** Your goal **
Look through the material below and copy exactly the lines from the line with "## Structures de données" to the line with "dans la preuve", those two lines included.

** Source information **
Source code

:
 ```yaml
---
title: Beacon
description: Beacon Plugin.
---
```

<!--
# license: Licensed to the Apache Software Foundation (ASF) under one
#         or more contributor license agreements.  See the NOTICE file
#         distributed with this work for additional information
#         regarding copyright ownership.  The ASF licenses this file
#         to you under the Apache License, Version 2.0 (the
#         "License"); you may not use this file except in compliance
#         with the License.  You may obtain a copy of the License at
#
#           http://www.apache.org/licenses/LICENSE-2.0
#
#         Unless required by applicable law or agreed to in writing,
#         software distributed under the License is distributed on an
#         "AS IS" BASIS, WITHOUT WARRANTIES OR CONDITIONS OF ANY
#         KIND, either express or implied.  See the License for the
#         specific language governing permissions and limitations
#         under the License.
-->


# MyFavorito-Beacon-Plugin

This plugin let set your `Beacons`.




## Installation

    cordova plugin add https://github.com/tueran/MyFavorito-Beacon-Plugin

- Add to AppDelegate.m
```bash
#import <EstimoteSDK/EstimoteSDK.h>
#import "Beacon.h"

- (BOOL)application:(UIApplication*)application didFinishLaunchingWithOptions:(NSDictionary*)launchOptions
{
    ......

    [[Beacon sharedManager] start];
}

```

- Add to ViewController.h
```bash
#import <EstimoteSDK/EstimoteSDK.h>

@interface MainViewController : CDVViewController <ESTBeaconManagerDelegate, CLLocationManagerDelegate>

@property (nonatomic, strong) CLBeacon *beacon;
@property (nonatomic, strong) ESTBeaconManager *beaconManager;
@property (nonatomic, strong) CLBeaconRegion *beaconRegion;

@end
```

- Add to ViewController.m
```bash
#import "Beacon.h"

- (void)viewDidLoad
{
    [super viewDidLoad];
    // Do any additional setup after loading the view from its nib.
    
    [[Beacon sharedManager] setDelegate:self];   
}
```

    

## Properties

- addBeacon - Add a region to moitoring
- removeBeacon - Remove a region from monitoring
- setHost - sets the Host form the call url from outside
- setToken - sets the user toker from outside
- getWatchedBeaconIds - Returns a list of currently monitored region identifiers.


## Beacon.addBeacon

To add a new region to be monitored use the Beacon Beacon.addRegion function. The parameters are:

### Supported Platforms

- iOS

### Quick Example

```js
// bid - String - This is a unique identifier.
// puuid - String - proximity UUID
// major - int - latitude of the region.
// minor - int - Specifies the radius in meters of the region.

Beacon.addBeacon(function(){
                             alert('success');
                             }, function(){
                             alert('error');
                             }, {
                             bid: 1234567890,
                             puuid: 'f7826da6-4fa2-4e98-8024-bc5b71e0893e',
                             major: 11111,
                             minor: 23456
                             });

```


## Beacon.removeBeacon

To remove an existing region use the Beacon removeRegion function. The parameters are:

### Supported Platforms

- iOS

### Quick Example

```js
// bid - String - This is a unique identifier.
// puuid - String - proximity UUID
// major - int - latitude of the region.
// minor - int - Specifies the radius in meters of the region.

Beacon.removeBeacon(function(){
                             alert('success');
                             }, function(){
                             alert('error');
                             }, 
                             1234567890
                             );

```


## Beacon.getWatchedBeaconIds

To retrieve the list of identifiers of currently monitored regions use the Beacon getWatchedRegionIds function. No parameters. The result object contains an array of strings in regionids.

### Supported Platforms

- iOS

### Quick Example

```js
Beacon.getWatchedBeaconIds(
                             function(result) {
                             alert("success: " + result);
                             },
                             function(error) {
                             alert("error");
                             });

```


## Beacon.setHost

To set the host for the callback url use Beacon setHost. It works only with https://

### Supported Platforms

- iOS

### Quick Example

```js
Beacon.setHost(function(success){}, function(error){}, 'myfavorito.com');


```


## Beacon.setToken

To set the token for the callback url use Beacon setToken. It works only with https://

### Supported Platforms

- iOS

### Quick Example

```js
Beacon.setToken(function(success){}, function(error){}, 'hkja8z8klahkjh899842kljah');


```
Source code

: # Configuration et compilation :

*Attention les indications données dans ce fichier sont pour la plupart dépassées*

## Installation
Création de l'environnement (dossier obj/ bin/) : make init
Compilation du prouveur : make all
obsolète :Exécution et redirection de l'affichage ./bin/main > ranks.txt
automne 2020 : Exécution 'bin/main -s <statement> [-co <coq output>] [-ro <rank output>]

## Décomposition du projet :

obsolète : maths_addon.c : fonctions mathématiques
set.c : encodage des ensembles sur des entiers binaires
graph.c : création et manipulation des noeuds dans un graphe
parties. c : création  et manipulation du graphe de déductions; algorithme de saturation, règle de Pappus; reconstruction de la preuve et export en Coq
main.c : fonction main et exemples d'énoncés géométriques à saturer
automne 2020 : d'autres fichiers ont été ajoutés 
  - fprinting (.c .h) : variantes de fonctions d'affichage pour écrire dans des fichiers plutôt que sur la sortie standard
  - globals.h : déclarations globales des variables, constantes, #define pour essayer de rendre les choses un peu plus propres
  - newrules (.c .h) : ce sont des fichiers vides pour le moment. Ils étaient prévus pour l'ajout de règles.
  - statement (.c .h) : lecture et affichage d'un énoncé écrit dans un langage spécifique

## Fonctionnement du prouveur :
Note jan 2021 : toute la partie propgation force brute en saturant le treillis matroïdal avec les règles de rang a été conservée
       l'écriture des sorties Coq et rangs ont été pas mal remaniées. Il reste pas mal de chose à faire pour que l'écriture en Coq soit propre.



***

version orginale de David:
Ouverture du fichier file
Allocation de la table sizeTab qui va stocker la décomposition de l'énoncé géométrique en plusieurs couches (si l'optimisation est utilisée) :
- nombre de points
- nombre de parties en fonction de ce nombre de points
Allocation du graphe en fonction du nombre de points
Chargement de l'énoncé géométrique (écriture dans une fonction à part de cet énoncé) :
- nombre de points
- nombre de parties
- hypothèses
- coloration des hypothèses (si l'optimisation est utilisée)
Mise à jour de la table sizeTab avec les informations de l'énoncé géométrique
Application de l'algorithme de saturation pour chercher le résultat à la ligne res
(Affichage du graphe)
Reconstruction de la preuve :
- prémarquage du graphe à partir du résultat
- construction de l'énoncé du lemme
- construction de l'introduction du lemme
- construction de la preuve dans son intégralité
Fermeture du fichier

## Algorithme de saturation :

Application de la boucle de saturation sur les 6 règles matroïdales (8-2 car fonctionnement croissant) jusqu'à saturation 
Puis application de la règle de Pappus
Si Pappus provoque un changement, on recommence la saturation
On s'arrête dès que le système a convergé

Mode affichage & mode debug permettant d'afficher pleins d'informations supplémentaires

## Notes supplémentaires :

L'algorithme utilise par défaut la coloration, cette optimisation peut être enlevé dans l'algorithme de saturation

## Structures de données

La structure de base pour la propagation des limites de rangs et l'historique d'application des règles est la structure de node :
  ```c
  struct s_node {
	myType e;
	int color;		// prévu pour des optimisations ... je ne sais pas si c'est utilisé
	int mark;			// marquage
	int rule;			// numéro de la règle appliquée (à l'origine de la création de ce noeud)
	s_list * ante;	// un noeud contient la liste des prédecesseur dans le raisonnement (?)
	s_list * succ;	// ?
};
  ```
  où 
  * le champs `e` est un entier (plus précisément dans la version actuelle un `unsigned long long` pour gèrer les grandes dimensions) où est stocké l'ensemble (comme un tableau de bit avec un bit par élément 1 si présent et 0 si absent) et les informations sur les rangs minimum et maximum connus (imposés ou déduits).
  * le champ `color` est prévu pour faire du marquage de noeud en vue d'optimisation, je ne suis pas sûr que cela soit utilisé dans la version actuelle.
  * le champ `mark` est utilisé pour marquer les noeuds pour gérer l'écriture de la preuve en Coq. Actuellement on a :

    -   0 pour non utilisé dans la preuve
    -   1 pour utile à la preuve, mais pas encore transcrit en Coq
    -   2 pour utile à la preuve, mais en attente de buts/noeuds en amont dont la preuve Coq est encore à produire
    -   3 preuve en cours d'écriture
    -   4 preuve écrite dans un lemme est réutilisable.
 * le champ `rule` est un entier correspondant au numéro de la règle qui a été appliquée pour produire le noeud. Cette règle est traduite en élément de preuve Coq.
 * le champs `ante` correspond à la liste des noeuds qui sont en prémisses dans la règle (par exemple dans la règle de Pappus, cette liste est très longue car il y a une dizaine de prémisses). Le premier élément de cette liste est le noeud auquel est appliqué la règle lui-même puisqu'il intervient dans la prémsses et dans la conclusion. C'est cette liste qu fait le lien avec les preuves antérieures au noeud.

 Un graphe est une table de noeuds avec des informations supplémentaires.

** Worked solution **
## Structures de données

La structure de base pour la propagation des limites de rangs et l'historique d'application des règles est la structure de node :
  ```c
  struct s_node {
	myType e;
	int color;		// prévu pour des optimisations ... je ne sais pas si c'est utilisé
	int mark;			// marquage
	int rule;			// numéro de la règle appliquée (à l'origine de la création de ce noeud)
	s_list * ante;	// un noeud contient la liste des prédecesseur dans le raisonnement (?)
	s_list * succ;	// ?
};
  ```
  où 
  * le champs `e` est un entier (plus précisément dans la version actuelle un `unsigned long long` pour gèrer les grandes dimensions) où est stocké l'ensemble (comme un tableau de bit avec un bit par élément 1 si présent et 0 si absent) et les informations sur les rangs minimum et maximum connus (imposés ou déduits).
  * le champ `color` est prévu pour faire du marquage de noeud en vue d'optimisation, je ne suis pas sûr que cela soit utilisé dans la version actuelle.
  * le champ `mark` est utilisé pour marquer les noeuds pour gérer l'écriture de la preuve en Coq. Actuellement on a :

    -   0 pour non utilisé dans la preuve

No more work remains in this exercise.